VII (2012) – Mesa de debate “Dramaturgia Maranhense – Desafios da publicação”, com Marcelo Flecha.

VIII (2013) – “O Quadro de Antagônicos como instrumento de treinamento para o ator”, oficina da Pequena Companhia de Teatro.

IX (2014) – “Velhos caem do céu como canivetes”, de Marcelo Flecha, espetáculo da Pequena Companhia de Teatro, estreado em 2013.

Dessa década de encontros e desencontros só guardo uma única magoazinha. Minha montagem de Medeia, com a Cia. A Máscara, de Mossoró, foi preteria em uma dessa edições, e a única cidade maranhense que teve a possiblidade de ver o espetáculo foi Imperatriz. Uma pena, pois meu pai dizia que era muito boa.

Durante esses dez anos venho acompanhando os caminhos e descaminhos da mostra. Passaram governos, comissões, protestos, patrocinadores, gestores, formatos, mas nós não. Estamos aqui, fazendo teatro. Não fosse isso, a mostra mostraria o quê?

A semana sobreviveu graças ao seu principal sustentáculo que alicerça qualquer festival, mostra ou encontro teatral: o trabalho ininterrupto dos poucos fazedores de teatro que existem no Maranhão. Quantos ficaram pelo caminho? Quantos novos gênios nasceram e morreram de uma mostra para outra? Quantos venderam seu sonho por patacas? Onde você estava em 2006, em 1996, em 1986?

Agora a Semana chega a uma dezena de edições, após sérios riscos.
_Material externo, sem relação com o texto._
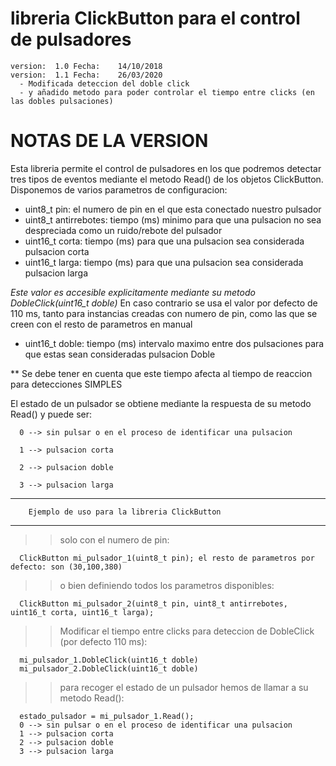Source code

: # libreria ClickButton para el control de pulsadores

	version:  1.0 Fecha:    14/10/2018 
	version:  1.1 Fecha:    26/03/2020 
	  - Modificada deteccion del doble click 
      - y añadido metodo para poder controlar el tiempo entre clicks (en las dobles pulsaciones)
		
		
 # NOTAS DE LA VERSION
  
  Esta libreria permite el control de pulsadores en los que podremos detectar tres tipos de eventos 
  mediante el metodo Read() de los objetos ClickButton.
  Disponemos de varios parametros de configuracion:
  - uint8_t pin: el numero de pin en el que esta conectado nuestro pulsador
  - uint8_t antirrebotes: tiempo (ms) minimo para que una pulsacion no sea despreciada como un ruido/rebote del pulsador
  - uint16_t corta: tiempo (ms) para que una pulsacion sea considerada pulsacion corta 
  - uint16_t larga: tiempo (ms) para que una pulsacion sea considerada pulsacion larga 
  
  *Este valor es accesible explicitamente mediante su metodo DobleClick(uint16_t doble)*
    En caso contrario se usa el valor por defecto de 110 ms, tanto para instancias creadas con numero de pin, como 
	las que se creen con el resto de parametros en manual
  - uint16_t doble: tiempo (ms) intervalo maximo entre dos pulsaciones para que estas sean consideradas pulsacion Doble
   
   ** Se debe tener en cuenta que este tiempo afecta al tiempo de reaccion para detecciones SIMPLES

  El estado de un pulsador se obtiene mediante la respuesta de su metodo Read() y puede ser:
  
      0 --> sin pulsar o en el proceso de identificar una pulsacion
      
      1 --> pulsacion corta
      
      2 --> pulsacion doble
      
      3 --> pulsacion larga 
      

  *******************************************************
	    Ejemplo de uso para la libreria ClickButton
  *******************************************************
   >> solo con el numero de pin:
   
      ClickButton mi_pulsador_1(uint8_t pin); el resto de parametros por defecto: son (30,100,380)
   
   
   >> o bien definiendo todos los parametros disponibles:
   
      ClickButton mi_pulsador_2(uint8_t pin, uint8_t antirrebotes, uint16_t corta, uint16_t larga);


   >> Modificar el tiempo entre clicks para deteccion de DobleClick (por defecto 110 ms):
   
      mi_pulsador_1.DobleClick(uint16_t doble)
      mi_pulsador_2.DobleClick(uint16_t doble)

   >> para recoger el estado de un pulsador hemos de llamar a su metodo Read():
   
      estado_pulsador = mi_pulsador_1.Read();
      0 --> sin pulsar o en el proceso de identificar una pulsacion
      1 --> pulsacion corta
      2 --> pulsacion doble
      3 --> pulsacion larga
Andou trôpega, cambaleante, mas hoje se firma com data, edital e orçamento.  Ao governo que dá os primeiros passos na construção de um estado melhor para todos, sugiro não perder de vista o barro que constrói o evento, pois sei que a Pequena Companhia de Teatro sobreviveria sem a Semana do Teatro no Maranhão, só não sei se a Semana sobreviveria sem grupos de teatro.